### Prompt
Each entry should be written out once more, exactly as given below.
____ Materials provided
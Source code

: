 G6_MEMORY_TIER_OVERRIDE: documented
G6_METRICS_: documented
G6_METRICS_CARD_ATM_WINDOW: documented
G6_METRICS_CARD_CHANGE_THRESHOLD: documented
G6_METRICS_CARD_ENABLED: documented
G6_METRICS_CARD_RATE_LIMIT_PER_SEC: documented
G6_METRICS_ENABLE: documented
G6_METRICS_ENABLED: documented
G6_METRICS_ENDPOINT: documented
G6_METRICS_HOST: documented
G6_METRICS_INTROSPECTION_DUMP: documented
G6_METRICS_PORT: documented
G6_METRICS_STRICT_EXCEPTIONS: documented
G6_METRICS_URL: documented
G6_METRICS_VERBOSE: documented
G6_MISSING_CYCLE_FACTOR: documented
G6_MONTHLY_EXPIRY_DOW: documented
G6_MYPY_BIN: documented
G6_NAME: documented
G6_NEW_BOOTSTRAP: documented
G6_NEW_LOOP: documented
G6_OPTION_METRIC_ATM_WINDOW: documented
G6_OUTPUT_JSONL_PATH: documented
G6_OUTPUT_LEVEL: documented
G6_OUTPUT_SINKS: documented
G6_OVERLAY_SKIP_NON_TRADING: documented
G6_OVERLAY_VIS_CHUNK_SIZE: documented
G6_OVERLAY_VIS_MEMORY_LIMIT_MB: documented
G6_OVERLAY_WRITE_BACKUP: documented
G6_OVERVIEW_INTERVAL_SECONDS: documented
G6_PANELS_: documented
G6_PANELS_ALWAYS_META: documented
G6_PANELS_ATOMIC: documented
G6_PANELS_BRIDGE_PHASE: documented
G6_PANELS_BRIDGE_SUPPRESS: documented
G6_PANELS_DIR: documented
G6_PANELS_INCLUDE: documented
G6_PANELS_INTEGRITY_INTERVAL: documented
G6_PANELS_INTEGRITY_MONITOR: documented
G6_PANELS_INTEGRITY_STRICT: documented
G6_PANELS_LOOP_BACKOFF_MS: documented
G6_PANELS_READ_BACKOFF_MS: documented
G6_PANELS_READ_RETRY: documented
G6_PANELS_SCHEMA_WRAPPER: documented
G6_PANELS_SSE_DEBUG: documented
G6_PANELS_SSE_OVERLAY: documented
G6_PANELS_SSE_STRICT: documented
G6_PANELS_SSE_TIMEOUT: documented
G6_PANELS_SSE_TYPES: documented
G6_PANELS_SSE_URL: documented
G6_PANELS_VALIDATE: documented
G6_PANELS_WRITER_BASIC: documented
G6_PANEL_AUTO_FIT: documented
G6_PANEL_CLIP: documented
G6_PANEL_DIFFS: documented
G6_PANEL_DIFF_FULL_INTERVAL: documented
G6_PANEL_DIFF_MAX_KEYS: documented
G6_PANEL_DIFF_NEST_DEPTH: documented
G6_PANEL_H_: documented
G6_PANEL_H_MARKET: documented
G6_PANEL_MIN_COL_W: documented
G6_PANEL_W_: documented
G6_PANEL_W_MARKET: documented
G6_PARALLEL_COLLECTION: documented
________
### Written answer
Source code

: G6_MEMORY_TIER_OVERRIDE: documented
G6_METRICS_: documented
G6_METRICS_CARD_ATM_WINDOW: documented
G6_METRICS_CARD_CHANGE_THRESHOLD: documented
G6_METRICS_CARD_ENABLED: documented
G6_METRICS_CARD_RATE_LIMIT_PER_SEC: documented
G6_METRICS_ENABLE: documented
G6_METRICS_ENABLED: documented
G6_METRICS_ENDPOINT: documented
G6_METRICS_HOST: documented
G6_METRICS_INTROSPECTION_DUMP: documented
G6_METRICS_PORT: documented
G6_METRICS_STRICT_EXCEPTIONS: documented
G6_METRICS_URL: documented
G6_METRICS_VERBOSE: documented
G6_MISSING_CYCLE_FACTOR: documented
G6_MONTHLY_EXPIRY_DOW: documented
G6_MYPY_BIN: documented
G6_NAME: documented
G6_NEW_BOOTSTRAP: documented
G6_NEW_LOOP: documented
G6_OPTION_METRIC_ATM_WINDOW: documented
G6_OUTPUT_JSONL_PATH: documented
G6_OUTPUT_LEVEL: documented
G6_OUTPUT_SINKS: documented
G6_OVERLAY_SKIP_NON_TRADING: documented
G6_OVERLAY_VIS_CHUNK_SIZE: documented
G6_OVERLAY_VIS_MEMORY_LIMIT_MB: documented
G6_OVERLAY_WRITE_BACKUP: documented
G6_OVERVIEW_INTERVAL_SECONDS: documented
G6_PANELS_: documented
G6_PANELS_ALWAYS_META: documented
G6_PANELS_ATOMIC: documented
G6_PANELS_BRIDGE_PHASE: documented
G6_PANELS_BRIDGE_SUPPRESS: documented
G6_PANELS_DIR: documented
G6_PANELS_INCLUDE: documented
G6_PANELS_INTEGRITY_INTERVAL: documented
G6_PANELS_INTEGRITY_MONITOR: documented
G6_PANELS_INTEGRITY_STRICT: documented
G6_PANELS_LOOP_BACKOFF_MS: documented
G6_PANELS_READ_BACKOFF_MS: documented
G6_PANELS_READ_RETRY: documented
G6_PANELS_SCHEMA_WRAPPER: documented
G6_PANELS_SSE_DEBUG: documented
G6_PANELS_SSE_OVERLAY: documented
G6_PANELS_SSE_STRICT: documented
G6_PANELS_SSE_TIMEOUT: documented
G6_PANELS_SSE_TYPES: documented
G6_PANELS_SSE_URL: documented
G6_PANELS_VALIDATE: documented
G6_PANELS_WRITER_BASIC: documented
G6_PANEL_AUTO_FIT: documented
G6_PANEL_CLIP: documented
G6_PANEL_DIFFS: documented
G6_PANEL_DIFF_FULL_INTERVAL: documented
G6_PANEL_DIFF_MAX_KEYS: documented
G6_PANEL_DIFF_NEST_DEPTH: documented
G6_PANEL_H_: documented
G6_PANEL_H_MARKET: documented
G6_PANEL_MIN_COL_W: documented
G6_PANEL_W_: documented
G6_PANEL_W_MARKET: documented
G6_PARALLEL_COLLECTION: documented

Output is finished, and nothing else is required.